Wednesday, July 10, 2019

The Shame of Oscar Wilde

For a year after...I wept every day at the same hour and for the same space of time. That is not such a tragic thing as possibly it sounds to you. To those who are in prison, tears are a part of every day’s experience. A day in prison on which one does not weep is a day on which one’s heart is hard, not a day on which one’s heart is happy.

Where there is Sorrow there is holy ground. Some day you will realise what that means. You will know nothing of life till you do.  

When I was brought down from my prison to the Court of Bankruptcy between two policemen, [my old friend] Robbie waited in the long dreary corridor, that before the whole crowd he might gravely raise his hat to me, as handcuffed and with bowed head I passed him by. Men have gone to heaven for smaller things than that. It was in this spirit, and with this mode of love that the saints knelt down to wash the feet of the poor, or stooped to kiss the leper on the cheek. I have never said one single word to him about what he did. I do not know to the present moment whether he is aware that I was even conscious of his action. It is not a thing for which one can render formal thanks in formal words. I store it in the treasury-house of my heart. I keep it there as a secret debt that I am glad to think I can never possibly repay. It is embalmed and kept sweet by the myrrh and cassia of many tears. 

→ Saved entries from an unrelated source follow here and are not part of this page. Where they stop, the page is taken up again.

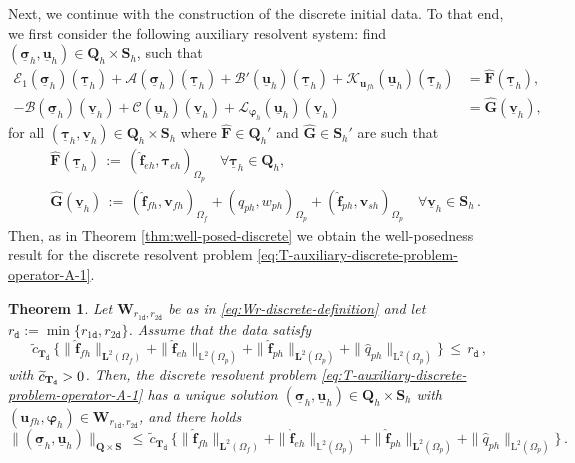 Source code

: \documentclass[11pt]{article}
\numberwithin{equation}{section}
\newcommand{\bsi}{{\boldsymbol\sigma}}
\newcommand{\bvarphi}{{\boldsymbol\varphi}}
\newcommand{\btau}{{\boldsymbol\tau}}
\newcommand{\ubsi}{\underline{\bsi}}
\newcommand{\ubtau}{\underline{\btau}}
\newcommand{\ubu}{\underline{\bu}}
\newcommand{\ubv}{\underline{\bv}}
\newcommand{\bv}{{\mathbf{v}}}
\newcommand{\f}{\mathbf{f}}
\newcommand{\bu}{\mathbf{u}}
\newcommand{\0}{{\mathbf{0}}}
\def\bF{\mathbf{F}}
\def\bG{\mathbf{G}}
\def\bW{\mathbf{W}}
\def\bT{\mathbf{T}}
\def\bQ{\mathbf{Q}}
\def\bS{\mathbf{S}}
\newcommand{\bL}{\mathbf{L}}
\newcommand\bbL{\mathbb{L}}
\newcommand{\cA}{\mathcal{A}}
\newcommand{\cB}{\mathcal{B}}
\newcommand{\cC}{\mathcal{C}}
\newcommand{\cE}{\mathcal{E}}
\newcommand{\cK}{\mathcal{K}}
\newcommand{\cL}{\mathcal{L}}
\def\L{\mathrm{L}}
\def\ttd{\mathtt{d}}
\def\wt{\widetilde}
\def\wh{\widehat}
\newtheorem{thm}{Theorem}[section]
\numberwithin{equation}{section}
\begin{document}
Next, we continue with the construction of the discrete initial data.
To that end, we first consider the following auxiliary resolvent system: find $(\ubsi_{h},\ubu_{h})\in \bQ_{h}\times \bS_{h}$, such that
\begin{align}
\cE_1(\ubsi_{h})(\ubtau_{h}) + \cA(\ubsi_{h})(\ubtau_{h}) + \cB'(\ubu_{h})(\ubtau_{h}) + \cK_{\bu_{fh}}(\ubu_{h})(\ubtau_{h}) 
&= \wh{\bF}(\ubtau_{h}), \nonumber\\ 
- \cB(\ubsi_{h})(\ubv_{h}) + \cC(\ubu_{h})(\ubv_{h})+\cL_{\bvarphi_{h}}(\ubu_{h})(\ubv_{h}) 
&= \wh{\bG}(\ubv_{h}),\label{eq:T-auxiliary-discrete-problem-operator-A-1}
\end{align}
for all $(\ubtau_{h},\ubv_{h})\in \bQ_{h}\times \bS_{h}$ where $\wh{\bF} \in \bQ_{h}'$ and $\wh{\bG} \in \bS_{h}'$ are such that
%
\begin{align*}
& \wh{\bF}(\ubtau_{h}) \,:=\, (\wh{\f}_{eh},\btau_{eh})_{\Omega_p} \quad \forall \ubtau_{h} \in \bQ_{h}, \nonumber\\ 
& \wh{\bG}(\ubv_{h}) \,:=\, (\wh{\f}_{fh},\bv_{fh})_{\Omega_f} + (\wh{q}_{ph},w_{ph})_{\Omega_p} + (\wh{\f}_{ph},\bv_{sh})_{\Omega_p} \quad \forall \ubv_{h} \in \bS_{h} \,.
\end{align*}
Then, as in Theorem \ref{thm:well-posed-discrete} we obtain the well-posedness result for the discrete resolvent problem \eqref{eq:T-auxiliary-discrete-problem-operator-A-1}.
%
\begin{thm}\label{thm:well-posed-discrete-1}
Let $\bW_{r_{1\ttd},r_{2\ttd}}$ be as in \eqref{eq:Wr-discrete-definition} and let $r_\ttd:=\min\big\{r_{1\ttd}, r_{2\ttd}\big\}$. 
Assume that the data satisfy
%
\begin{equation}\label{eq:discrete-T-maps-Wr-into-Wr-1}
\wt{c}_{\bT_{\ttd}}\,\Big\{ \|\wh{\f}_{fh}\|_{\bL^2(\Omega_f)} 
+ \|\wh{\f}_{eh}\|_{\bbL^2(\Omega_p)}
+ \|\wh{\f}_{ph}\|_{\bL^2(\Omega_p)} 
+ \|\wh{q}_{ph}\|_{\L^2(\Omega_p)} \Big\} \,\leq\, r_\ttd\,,
\end{equation}	
with $\wt{c}_{\bT_{\tt d}}>0$.
Then, the discrete resolvent problem \eqref{eq:T-auxiliary-discrete-problem-operator-A-1} has a unique solution $(\ubsi_{h},\ubu_{h})\in \bQ_{h}\times \bS_{h}$ with $(\bu_{fh},\bvarphi_{h})\in \bW_{r_{1\ttd},r_{2\ttd}}$, and there holds
%
\begin{equation*}%
\|(\ubsi_{h},\ubu_{h})\|_{\bQ\times \bS} 
\,\leq\, \widetilde{c}_{\bT_{\ttd}}\,\Big\{ \|\wh{\f}_{fh}\|_{\bL^2(\Omega_f)} +  \|\wh{\f}_{eh}\|_{\bbL^2(\Omega_p)}+ \|\wh{\f}_{ph}\|_{\bL^2(\Omega_p)} + \|\wh{q}_{ph}\|_{\L^2(\Omega_p)}\Big\} \,.
\end{equation*} 
\end{thm}
\end{document}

When Wisdom has been profitless to me, and Philosophy barren, and the proverbs and phrases of those who have sought to give me consolation are as dust and ashes in my mouth, the memory of that little lowly silent act of Love has unsealed for me all the wells of pity, made the desert blossom like a rose, and brought me out of the bitterness of lonely exile into harmony with the wounded, broken, and great heart of the world.